What Synchronous Time Is For
The point of getting everyone in the same room—even a virtual one—isn't status updates. You can read status off the board. The point is group cohesion. Building the connective tissue that turns a collection of individuals into a team.
Cohesion builds trust. When you see someone's face regularly, hear their voice, watch how they respond under pressure—you start to understand them. You learn who thinks out loud versus who needs time to process. You pick up on when someone's frustrated before they say it. That understanding is the foundation trust is built on.

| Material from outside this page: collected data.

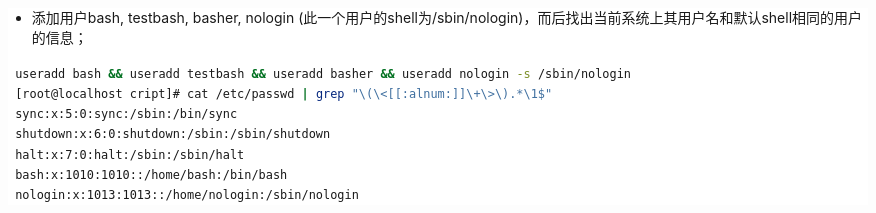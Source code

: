     

* 添加用户bash, testbash, basher, nologin (此一个用户的shell为/sbin/nologin)，而后找出当前系统上其用户名和默认shell相同的用户的信息；
```sh
 useradd bash && useradd testbash && useradd basher && useradd nologin -s /sbin/nologin
 [root@localhost cript]# cat /etc/passwd | grep "\(\<[[:alnum:]]\+\>\).*\1$"
 sync:x:5:0:sync:/sbin:/bin/sync
 shutdown:x:6:0:shutdown:/sbin:/sbin/shutdown
 halt:x:7:0:halt:/sbin:/sbin/halt
 bash:x:1010:1010::/home/bash:/bin/bash
 nologin:x:1013:1013::/home/nologin:/sbin/nologin
```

Trust enables vulnerability. Vulnerability lets someone say "I don't know." or "I think we're wrong" or "I'm stuck and I didn't want to admit it." That's how a team becomes smarter than the individuals—not because anyone has the answer, but because someone is willing to say the thing that unlocks someone else.

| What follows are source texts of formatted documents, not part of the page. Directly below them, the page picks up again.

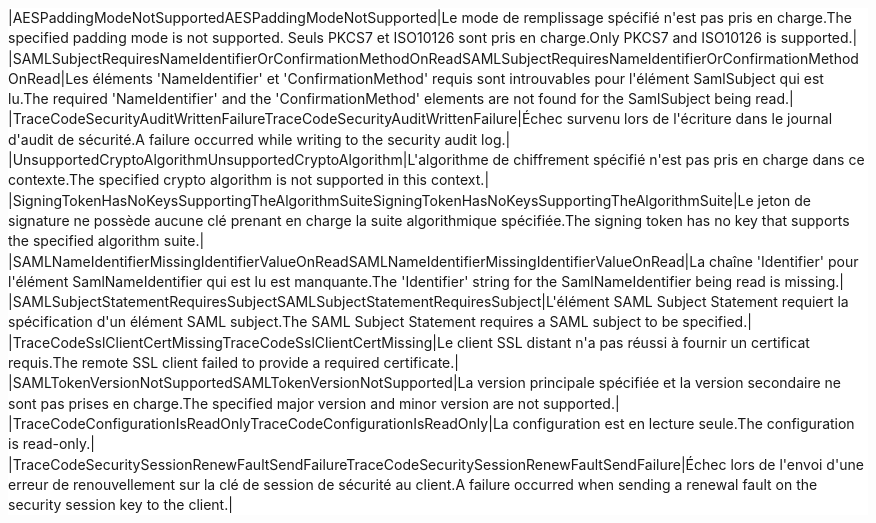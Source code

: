 |<span data-ttu-id="e1a7d-482">AESPaddingModeNotSupported</span><span class="sxs-lookup"><span data-stu-id="e1a7d-482">AESPaddingModeNotSupported</span></span>|<span data-ttu-id="e1a7d-483">Le mode de remplissage spécifié n'est pas pris en charge.</span><span class="sxs-lookup"><span data-stu-id="e1a7d-483">The specified padding mode is not supported.</span></span> <span data-ttu-id="e1a7d-484">Seuls PKCS7 et ISO10126 sont pris en charge.</span><span class="sxs-lookup"><span data-stu-id="e1a7d-484">Only PKCS7 and ISO10126 is supported.</span></span>|  
|<span data-ttu-id="e1a7d-485">SAMLSubjectRequiresNameIdentifierOrConfirmationMethodOnRead</span><span class="sxs-lookup"><span data-stu-id="e1a7d-485">SAMLSubjectRequiresNameIdentifierOrConfirmationMethodOnRead</span></span>|<span data-ttu-id="e1a7d-486">Les éléments 'NameIdentifier' et 'ConfirmationMethod' requis sont introuvables pour l'élément SamlSubject qui est lu.</span><span class="sxs-lookup"><span data-stu-id="e1a7d-486">The required 'NameIdentifier' and the 'ConfirmationMethod' elements are not found for the SamlSubject being read.</span></span>|  
|<span data-ttu-id="e1a7d-487">TraceCodeSecurityAuditWrittenFailure</span><span class="sxs-lookup"><span data-stu-id="e1a7d-487">TraceCodeSecurityAuditWrittenFailure</span></span>|<span data-ttu-id="e1a7d-488">Échec survenu lors de l'écriture dans le journal d'audit de sécurité.</span><span class="sxs-lookup"><span data-stu-id="e1a7d-488">A failure occurred while writing to the security audit log.</span></span>|  
|<span data-ttu-id="e1a7d-489">UnsupportedCryptoAlgorithm</span><span class="sxs-lookup"><span data-stu-id="e1a7d-489">UnsupportedCryptoAlgorithm</span></span>|<span data-ttu-id="e1a7d-490">L'algorithme de chiffrement spécifié n'est pas pris en charge dans ce contexte.</span><span class="sxs-lookup"><span data-stu-id="e1a7d-490">The specified crypto algorithm is not supported in this context.</span></span>|  
|<span data-ttu-id="e1a7d-491">SigningTokenHasNoKeysSupportingTheAlgorithmSuite</span><span class="sxs-lookup"><span data-stu-id="e1a7d-491">SigningTokenHasNoKeysSupportingTheAlgorithmSuite</span></span>|<span data-ttu-id="e1a7d-492">Le jeton de signature ne possède aucune clé prenant en charge la suite algorithmique spécifiée.</span><span class="sxs-lookup"><span data-stu-id="e1a7d-492">The signing token has no key that supports the specified algorithm suite.</span></span>|  
|<span data-ttu-id="e1a7d-493">SAMLNameIdentifierMissingIdentifierValueOnRead</span><span class="sxs-lookup"><span data-stu-id="e1a7d-493">SAMLNameIdentifierMissingIdentifierValueOnRead</span></span>|<span data-ttu-id="e1a7d-494">La chaîne 'Identifier' pour l'élément SamlNameIdentifier qui est lu est manquante.</span><span class="sxs-lookup"><span data-stu-id="e1a7d-494">The 'Identifier' string for the SamlNameIdentifier being read is missing.</span></span>|  
|<span data-ttu-id="e1a7d-495">SAMLSubjectStatementRequiresSubject</span><span class="sxs-lookup"><span data-stu-id="e1a7d-495">SAMLSubjectStatementRequiresSubject</span></span>|<span data-ttu-id="e1a7d-496">L'élément SAML Subject Statement requiert la spécification d'un élément SAML subject.</span><span class="sxs-lookup"><span data-stu-id="e1a7d-496">The SAML Subject Statement requires a SAML subject to be specified.</span></span>|  
|<span data-ttu-id="e1a7d-497">TraceCodeSslClientCertMissing</span><span class="sxs-lookup"><span data-stu-id="e1a7d-497">TraceCodeSslClientCertMissing</span></span>|<span data-ttu-id="e1a7d-498">Le client SSL distant n'a pas réussi à fournir un certificat requis.</span><span class="sxs-lookup"><span data-stu-id="e1a7d-498">The remote SSL client failed to provide a required certificate.</span></span>|  
|<span data-ttu-id="e1a7d-499">SAMLTokenVersionNotSupported</span><span class="sxs-lookup"><span data-stu-id="e1a7d-499">SAMLTokenVersionNotSupported</span></span>|<span data-ttu-id="e1a7d-500">La version principale spécifiée et la version secondaire ne sont pas prises en charge.</span><span class="sxs-lookup"><span data-stu-id="e1a7d-500">The specified major version and minor version are not supported.</span></span>|  
|<span data-ttu-id="e1a7d-501">TraceCodeConfigurationIsReadOnly</span><span class="sxs-lookup"><span data-stu-id="e1a7d-501">TraceCodeConfigurationIsReadOnly</span></span>|<span data-ttu-id="e1a7d-502">La configuration est en lecture seule.</span><span class="sxs-lookup"><span data-stu-id="e1a7d-502">The configuration is read-only.</span></span>|  
|<span data-ttu-id="e1a7d-503">TraceCodeSecuritySessionRenewFaultSendFailure</span><span class="sxs-lookup"><span data-stu-id="e1a7d-503">TraceCodeSecuritySessionRenewFaultSendFailure</span></span>|<span data-ttu-id="e1a7d-504">Échec lors de l'envoi d'une erreur de renouvellement sur la clé de session de sécurité au client.</span><span class="sxs-lookup"><span data-stu-id="e1a7d-504">A failure occurred when sending a renewal fault on the security session key to the client.</span></span>|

"You don't know what you need / something that may never come to you."
You can't surface what you don't know you're missing.
Cohesion is hard to build and easy to destroy.
Constant team churn will do it. Every departure means starting over—new relationships to build, new working styles to learn, new trust to earn. Why invest in understanding someone who might be gone in a few weeks? You learn to hold back. You learn to wait and see. But churn isn't the only thing that corrodes trust.
Ceremonies themselves can do it if the ritual is hollow.
I had a job where standup meant walking the Kanban board. Every ticket, every day, just status updates from everyone. It was tedious. Most of us tuned out, waiting for our turn to recite, then tuning out again. We showed up because it was expected. We checked out the moment it ended.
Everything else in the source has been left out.